Edward Gordon Craig auteur dramatique ? On a peine à le croire,
tant la réputation du metteur en scène anglais s'est construite sur
son utopie d'un théâtre visuel, de pur mouvement dans l'espace,
dont la parole serait bannie. Pourtant, pendant la Première Guerre
mondiale, alors que son école d'acteurs à Florence vient d'être
fermée, il imagine un cycle de 365 pièces pour marionnettes qui
serait joué par un théâtre ambulant ; lorsqu'il renonce à son projet,
au début des années vingt, une cinquantaine de textes ont été soit
achevés soit seulement esquissés, qu'il ne cessera de reprendre pour
les corriger ou les compléter pendant près de quarante ans.

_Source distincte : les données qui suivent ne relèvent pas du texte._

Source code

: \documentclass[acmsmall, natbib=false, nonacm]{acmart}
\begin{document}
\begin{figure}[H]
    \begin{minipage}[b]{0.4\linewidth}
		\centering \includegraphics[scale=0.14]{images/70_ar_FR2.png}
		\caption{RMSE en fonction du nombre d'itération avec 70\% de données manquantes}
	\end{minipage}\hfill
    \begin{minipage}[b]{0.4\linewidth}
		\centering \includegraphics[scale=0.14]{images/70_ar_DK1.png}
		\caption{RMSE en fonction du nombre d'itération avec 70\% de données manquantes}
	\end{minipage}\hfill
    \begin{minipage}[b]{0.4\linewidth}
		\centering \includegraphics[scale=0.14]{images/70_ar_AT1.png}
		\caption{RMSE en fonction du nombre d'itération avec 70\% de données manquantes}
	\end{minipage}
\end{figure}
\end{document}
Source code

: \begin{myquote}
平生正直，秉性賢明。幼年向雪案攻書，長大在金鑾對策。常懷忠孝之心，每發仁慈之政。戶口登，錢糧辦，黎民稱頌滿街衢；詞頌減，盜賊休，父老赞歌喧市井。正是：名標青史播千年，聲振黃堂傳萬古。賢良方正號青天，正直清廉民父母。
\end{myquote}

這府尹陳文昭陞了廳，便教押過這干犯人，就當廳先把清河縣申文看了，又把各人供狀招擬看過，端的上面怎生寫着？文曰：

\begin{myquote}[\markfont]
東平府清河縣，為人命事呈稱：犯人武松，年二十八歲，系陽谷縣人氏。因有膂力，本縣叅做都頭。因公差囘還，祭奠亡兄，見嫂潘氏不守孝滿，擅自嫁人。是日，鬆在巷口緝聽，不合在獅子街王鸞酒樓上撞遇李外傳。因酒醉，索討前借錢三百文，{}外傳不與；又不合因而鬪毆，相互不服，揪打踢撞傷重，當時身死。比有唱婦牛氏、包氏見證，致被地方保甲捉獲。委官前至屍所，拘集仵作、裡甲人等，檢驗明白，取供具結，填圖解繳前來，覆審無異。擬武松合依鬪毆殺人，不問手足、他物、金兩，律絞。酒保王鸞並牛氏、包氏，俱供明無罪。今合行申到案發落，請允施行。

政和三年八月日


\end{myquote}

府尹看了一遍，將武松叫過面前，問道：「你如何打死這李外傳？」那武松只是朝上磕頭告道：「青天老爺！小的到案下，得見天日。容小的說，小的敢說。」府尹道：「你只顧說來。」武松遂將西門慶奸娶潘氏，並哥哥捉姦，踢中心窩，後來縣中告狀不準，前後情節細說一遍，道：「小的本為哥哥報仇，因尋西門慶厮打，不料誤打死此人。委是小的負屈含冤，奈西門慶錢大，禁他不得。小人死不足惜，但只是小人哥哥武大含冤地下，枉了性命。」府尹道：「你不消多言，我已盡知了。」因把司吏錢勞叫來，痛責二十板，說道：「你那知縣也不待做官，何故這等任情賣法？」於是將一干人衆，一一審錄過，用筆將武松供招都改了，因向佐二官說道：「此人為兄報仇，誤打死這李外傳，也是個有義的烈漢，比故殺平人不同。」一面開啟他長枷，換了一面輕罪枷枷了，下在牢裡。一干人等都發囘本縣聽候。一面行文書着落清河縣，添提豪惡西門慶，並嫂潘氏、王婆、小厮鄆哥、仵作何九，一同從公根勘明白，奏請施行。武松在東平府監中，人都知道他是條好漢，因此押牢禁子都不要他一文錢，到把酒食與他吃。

Combinant parfois dans une même pièce manipulation à fils
et à gaine, ombres et silhouettes, jouant de toutes les ressources
du théâtre dans le théâtre et des scènes simultanées, ces textes
comiques et satiriques, presque entièrement inédits (seuls une
demi-douzaine d'entre eux ont été publiés, dans des tirages
confidentiels, du vivant de l'auteur), nous révèlent un aspect
méconnu de l'oeuvre de Craig. Mais ils nous confirment aussi le
caractère visionnaire de celle-ci, tant l'inventivité dramaturgique
dont il fait preuve se révèle d'une modernité étonnante.